Former President Barre

A recurring theme throughout the book is the Aid West Poured to Somalia and how the military regime mismanaged and misappropriated it. He describes how the Somali officials from Siad Barre to the lowest ranking officials were demanding more Aid to be provided to Somalia. He portrayed them as hungry wolves who clamored for more alms to devour without a hint of shame or irony.

A British Ambassador to Somalia and Arabist recommended Peter to read “The First Footsteps in East Africa” by Richard Burton. In the book, Mr. Burton said that Arabs called Somalia Bilaad Wax Isii(The land of give me something ).

Somali was receiving a large amount of humanitarian, development and military Aid during the ambassador’s stay in Somalia. But Peter did not see any meaningful impact on the ordinary citizens since the Somali Government’s officials were embezzling the aid. Most of the Aid was intended for the refugees from the Ogaden, whose number the regime inflated, but when he visited the camps, he was not convinced of the Somali government’s figure.

Amb Peter observed most development projects did crumble after a few years of completion due to a lack of maintenance by the Somali officials. If the projects were to succeed, he argued, they must be run by foreigners for many years. Basically, Somali officials were irresponsible, incompetent and had no regard for the future wellbeing of their country.
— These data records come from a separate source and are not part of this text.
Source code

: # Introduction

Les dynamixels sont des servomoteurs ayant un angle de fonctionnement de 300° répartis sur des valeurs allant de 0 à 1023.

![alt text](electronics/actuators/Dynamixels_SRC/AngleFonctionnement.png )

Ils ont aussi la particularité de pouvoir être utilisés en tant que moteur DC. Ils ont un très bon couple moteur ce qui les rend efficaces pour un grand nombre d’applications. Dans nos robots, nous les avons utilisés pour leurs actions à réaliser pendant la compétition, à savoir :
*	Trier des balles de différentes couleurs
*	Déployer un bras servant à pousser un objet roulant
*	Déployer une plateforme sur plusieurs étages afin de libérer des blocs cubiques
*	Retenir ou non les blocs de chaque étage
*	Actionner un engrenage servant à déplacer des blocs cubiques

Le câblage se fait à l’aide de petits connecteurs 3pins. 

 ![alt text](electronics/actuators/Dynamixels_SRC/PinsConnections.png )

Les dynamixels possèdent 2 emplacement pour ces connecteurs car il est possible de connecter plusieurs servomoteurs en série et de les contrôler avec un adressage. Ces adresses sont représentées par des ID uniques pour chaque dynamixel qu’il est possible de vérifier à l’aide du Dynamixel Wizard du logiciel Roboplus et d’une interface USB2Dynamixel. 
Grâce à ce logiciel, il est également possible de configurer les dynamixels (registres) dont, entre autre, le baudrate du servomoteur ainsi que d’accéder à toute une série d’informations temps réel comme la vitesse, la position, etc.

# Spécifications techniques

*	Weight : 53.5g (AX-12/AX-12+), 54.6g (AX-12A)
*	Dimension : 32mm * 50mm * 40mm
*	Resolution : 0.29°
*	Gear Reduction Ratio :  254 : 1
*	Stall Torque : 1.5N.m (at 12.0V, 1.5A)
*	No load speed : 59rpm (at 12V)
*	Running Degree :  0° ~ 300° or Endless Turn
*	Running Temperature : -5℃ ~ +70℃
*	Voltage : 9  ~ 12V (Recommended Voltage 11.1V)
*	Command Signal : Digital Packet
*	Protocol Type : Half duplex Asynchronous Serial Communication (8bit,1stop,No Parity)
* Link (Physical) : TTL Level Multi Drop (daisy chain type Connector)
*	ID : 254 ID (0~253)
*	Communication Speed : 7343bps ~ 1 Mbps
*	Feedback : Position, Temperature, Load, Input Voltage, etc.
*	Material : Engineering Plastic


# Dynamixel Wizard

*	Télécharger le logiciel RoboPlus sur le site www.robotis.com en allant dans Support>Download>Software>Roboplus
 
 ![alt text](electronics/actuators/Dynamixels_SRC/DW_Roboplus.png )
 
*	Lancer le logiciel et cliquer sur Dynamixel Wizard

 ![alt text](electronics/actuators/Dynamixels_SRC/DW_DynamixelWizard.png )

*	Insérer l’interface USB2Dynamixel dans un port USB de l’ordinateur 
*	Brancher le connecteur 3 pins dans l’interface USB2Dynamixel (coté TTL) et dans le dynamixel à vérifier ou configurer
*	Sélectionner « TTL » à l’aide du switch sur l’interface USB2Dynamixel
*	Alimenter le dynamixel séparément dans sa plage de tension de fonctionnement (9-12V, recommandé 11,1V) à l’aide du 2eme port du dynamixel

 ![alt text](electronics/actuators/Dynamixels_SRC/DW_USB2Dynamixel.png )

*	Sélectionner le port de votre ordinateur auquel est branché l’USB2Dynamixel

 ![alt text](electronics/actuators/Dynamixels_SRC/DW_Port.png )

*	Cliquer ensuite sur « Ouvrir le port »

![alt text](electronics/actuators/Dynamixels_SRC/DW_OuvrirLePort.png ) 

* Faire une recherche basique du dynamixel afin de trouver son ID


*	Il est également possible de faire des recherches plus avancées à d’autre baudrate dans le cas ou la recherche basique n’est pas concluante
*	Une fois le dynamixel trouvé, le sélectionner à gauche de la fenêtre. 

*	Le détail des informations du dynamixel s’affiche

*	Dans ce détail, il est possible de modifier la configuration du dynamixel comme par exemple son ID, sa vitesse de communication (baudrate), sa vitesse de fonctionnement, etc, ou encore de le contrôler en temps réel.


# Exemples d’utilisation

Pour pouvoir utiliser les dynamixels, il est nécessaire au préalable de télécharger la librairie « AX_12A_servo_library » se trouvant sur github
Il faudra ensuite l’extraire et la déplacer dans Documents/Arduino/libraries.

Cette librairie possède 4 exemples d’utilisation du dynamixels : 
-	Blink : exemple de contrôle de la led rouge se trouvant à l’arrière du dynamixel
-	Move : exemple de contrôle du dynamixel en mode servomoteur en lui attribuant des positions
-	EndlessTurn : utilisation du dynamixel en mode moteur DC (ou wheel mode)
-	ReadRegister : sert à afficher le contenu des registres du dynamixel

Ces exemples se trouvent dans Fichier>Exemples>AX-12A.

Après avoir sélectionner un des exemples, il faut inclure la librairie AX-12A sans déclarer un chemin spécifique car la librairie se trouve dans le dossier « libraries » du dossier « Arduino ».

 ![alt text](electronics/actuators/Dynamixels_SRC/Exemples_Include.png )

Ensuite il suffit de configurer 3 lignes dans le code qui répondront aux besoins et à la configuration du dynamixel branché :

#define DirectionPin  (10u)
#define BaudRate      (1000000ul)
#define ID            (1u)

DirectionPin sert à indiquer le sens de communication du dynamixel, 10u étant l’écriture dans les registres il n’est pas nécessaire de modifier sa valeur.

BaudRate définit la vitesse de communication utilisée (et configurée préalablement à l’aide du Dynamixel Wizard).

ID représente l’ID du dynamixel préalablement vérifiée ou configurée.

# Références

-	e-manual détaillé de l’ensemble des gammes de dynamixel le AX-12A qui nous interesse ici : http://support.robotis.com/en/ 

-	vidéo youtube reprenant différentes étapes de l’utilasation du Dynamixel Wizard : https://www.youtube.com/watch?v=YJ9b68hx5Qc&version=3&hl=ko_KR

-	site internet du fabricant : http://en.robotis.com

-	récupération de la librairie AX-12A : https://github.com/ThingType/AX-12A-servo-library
He tells how the Somali government was creating unnecessary fear that Ethiopia was invading Somalia in order to elicit more Military support from friendly foreign countries.

Amb Peter was astounded how “The Land of Give Me Something” even wanted to get Aid from the Catholics Church without allowing it to proselytize. The ambassador says the greed of Somali officials had known no limits. He said they would have done anything to squeeze a few dollars from anybody that is willing to spare some changes. One of their schemes to get more was come up by the country’s vice president General Samatar when he suggested establishing a diplomatic relationship with the Vatican through a former white house official.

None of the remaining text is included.